Intro: What the heck is NUI?
When we communicate with others, we look at each other, shake hands and start conversation. What if we can interact with the same way with machine? Natural user interface (NUI) is an innovative, multimodal interaction system using gaze, gesture and voice to control computers. These days it's not really hard to find NUI in everyday lives. The most common type of natural interface used is the voice assistance - people talk to smart speakers or voice assistant app just like talking with human.
Amazon Alexa is probably the most well-known product using NUI
Another type of NUI is gesture. Gestures are replacing keyboard and mouse, enabling human to use their natural hand gestures to control machine. There have been a series of cool projects that illustrate the future with NUI. One of the earliest gesture controller efforts is Myoband. (Yes, the artifact I brought to the class
) Myoband detects electrical signal coming out from the arm muscles and convert human gestures to digital input. Users can manually mapping keyboard/mouse control with their hand gestures.

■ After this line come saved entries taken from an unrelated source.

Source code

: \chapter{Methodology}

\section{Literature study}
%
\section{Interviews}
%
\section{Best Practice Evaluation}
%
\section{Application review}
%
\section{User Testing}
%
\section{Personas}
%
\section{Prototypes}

https://www.youtube.com/watch?v=HD-2NWvjuSA
Myoband is one of the early gesture control efforts that allows users to control digital media with gestures.
The Future of NUI
Thanks to the wearable devices, NUI is evolving as multi-modal interaction system. For example, when you are curious about a flower bloomed in your garden, you can 'ask' your mobile device what it is by gazing the flower or pointing it with your own fingers. That's just like asking your teacher about what this flower is. The multimodal NUI system will enable designers and creative technologists to create the fully immersive digital experience.

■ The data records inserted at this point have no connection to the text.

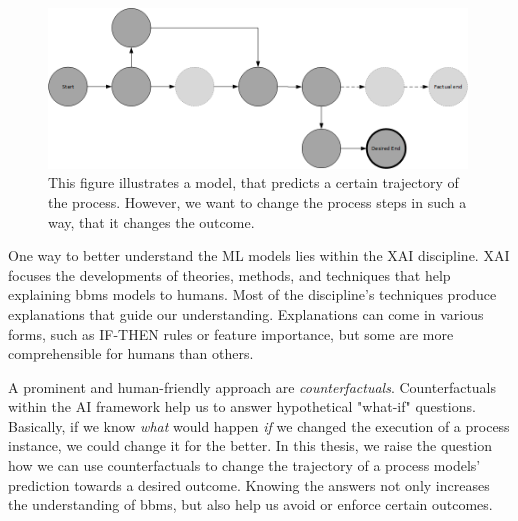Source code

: \documentclass[./../../paper.tex]{subfiles}
\begin{document}
\begin{figure}[htb]
    \centering
    \includegraphics[width=0.99\textwidth]{figures/counterfactual_goal.png}
    \caption{This figure illustrates a model, that predicts a certain trajectory of the process. However, we want to change the process steps in such a way, that it changes the outcome.}
    \label{fig:desired_outcome}
\end{figure}

\noindent One way to better understand the \gls{ML} models lies within the \gls{XAI} discipline. XAI focuses the developments of theories, methods, and techniques that help explaining \glspl{bbm} models to humans. Most of the discipline's techniques produce explanations that guide our understanding. Explanations can come in various forms, such as IF-THEN rules\autocite[p.90]{molnar2019} or feature importance\autocite[p.45]{molnar2019}, but some are more comprehensible for humans than others. 

A prominent and human-friendly approach are \emph{counterfactuals}\autocite[p. 221]{molnar2019}. Counterfactuals within the AI framework help us to answer hypothetical "what-if" questions. Basically, if we know \emph{what} would happen \emph{if} we changed the execution of a process instance, we could change it for the better. In this thesis, we raise the question how we can use counterfactuals to change the trajectory of a process models' prediction towards a desired outcome. Knowing the answers not only increases the understanding of \glspl{bbm}, but also help us avoid or enforce certain outcomes. 
\end{document}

Microsoft Hololens is the most well-known mixed reality headset that controlling augmented digital content with NUI.
Hololens allows users to manipulate digital content into the real world without using keyboard or mouse. Users can feel that they are controlling digital content with their hands. To interact with it, users should gaze a target object, and then either move it with fingers or speak to it. Hololens is originally designed to support immersive learning/vocational training by overlaying digital instructions onto the physical surface. In the TV series Good Doctor shows how Hololens can be used for a surgery briefing.
BMW's vision video on NUI in vehicle shows the future of smart cars
BMW has recently announced the BMW Natural Interaction system at Mobile World Congress 2019 that combines voice control with natural gesture control and gaze recognition to enable multi-modal interaction. Their first NUI feature is promised to be available in the BMW iNEXT electric car from 2021. (link) This vision video shows how drivers can communicate with their car through the most natural human interaction (pointing with fingers, asking and gazing a target place).
Playing with Myoband
Over the past week, I've been playing with Myoband, and reflecting on what worked and what didn't. Myoband doesn't take a lot of time to set up. After finishing connection setups and calibrations, I could control Netfilx and Google Slides. Myoband supports multimodal gesture interactions - I can combine more than 2 different type of gestures to manipulate screen UIs.

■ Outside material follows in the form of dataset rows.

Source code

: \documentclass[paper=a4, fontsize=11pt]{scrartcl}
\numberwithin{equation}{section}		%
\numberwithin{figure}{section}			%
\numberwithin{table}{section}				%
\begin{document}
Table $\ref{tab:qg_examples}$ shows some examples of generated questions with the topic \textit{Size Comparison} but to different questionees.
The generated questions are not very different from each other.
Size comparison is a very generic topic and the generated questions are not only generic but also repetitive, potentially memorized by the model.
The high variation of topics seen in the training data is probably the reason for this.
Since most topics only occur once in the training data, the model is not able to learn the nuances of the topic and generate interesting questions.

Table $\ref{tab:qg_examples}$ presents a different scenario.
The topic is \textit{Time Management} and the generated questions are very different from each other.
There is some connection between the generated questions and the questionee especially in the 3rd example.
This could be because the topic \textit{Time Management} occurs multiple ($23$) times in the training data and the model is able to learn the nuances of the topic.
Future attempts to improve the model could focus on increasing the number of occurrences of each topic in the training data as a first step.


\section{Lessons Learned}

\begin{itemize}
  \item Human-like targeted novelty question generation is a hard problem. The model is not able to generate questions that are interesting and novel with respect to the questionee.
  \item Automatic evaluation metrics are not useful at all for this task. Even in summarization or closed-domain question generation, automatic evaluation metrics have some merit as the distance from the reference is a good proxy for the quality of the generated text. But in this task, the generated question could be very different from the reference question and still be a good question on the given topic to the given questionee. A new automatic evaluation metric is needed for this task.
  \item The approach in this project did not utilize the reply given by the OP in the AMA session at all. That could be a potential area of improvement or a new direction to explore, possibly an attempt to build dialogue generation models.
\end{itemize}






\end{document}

Opening the application menu on top by raising hand + pulling it down

Controlling the volume with fisting + rotating hand
I didn't have any with physical objects that the band supports, but with Myoband you can interact with physical objects as well. I learned that Myoband also supports Parrot drones we used for the drone racing last week - It certainly makes you feel like you become a Jedi.

"Use the force, Luke!"
Limitations of NUI
It's very ironic to say this, Myoband shows that it requires a steep learning curve for a couple of reasons. First, most of the products don't support the true natural interface, as gestures are still very much artificial. Take a look at Myoband for example - To select something, users are required to either purse their fingers or make a fist. That's not how we select a thing in real world. To open an app or a main menu, spread all fingers, which is hard to associate with gestures we use everyday (Normally we spread all fingers to count five or say hi to others).

On top of that, there are 3 to 5 'artificial' gestures to learn to fully interact with the devices in general, which is a burden to our muscle memories. When these gestures are combined with eye tracking or voice control, it's even harder to remember. To make matters worse, it's often observed that each applications configured to use a different set of interactions. For example, the motion sets for pausing videos are different between Netflix and YouTube when using Myoband.
In summary
Despite of its learning curve, NUI is still a very attractive system to explore. That said, there are a couple of things I learned while playing with it. First, human brain doesn't have enough capacity to remember an intensive set of gestures, especially if they are different from what we use in everyday lives. If more than three gestures are required, keep them as close to the natural gestures as possible. I think ethnography would be one of the greatest way to learn deeply about human behaviors and incorporate them to gesture controls. And second, it's very important to keep the interaction set universal no matter what apps/devices use.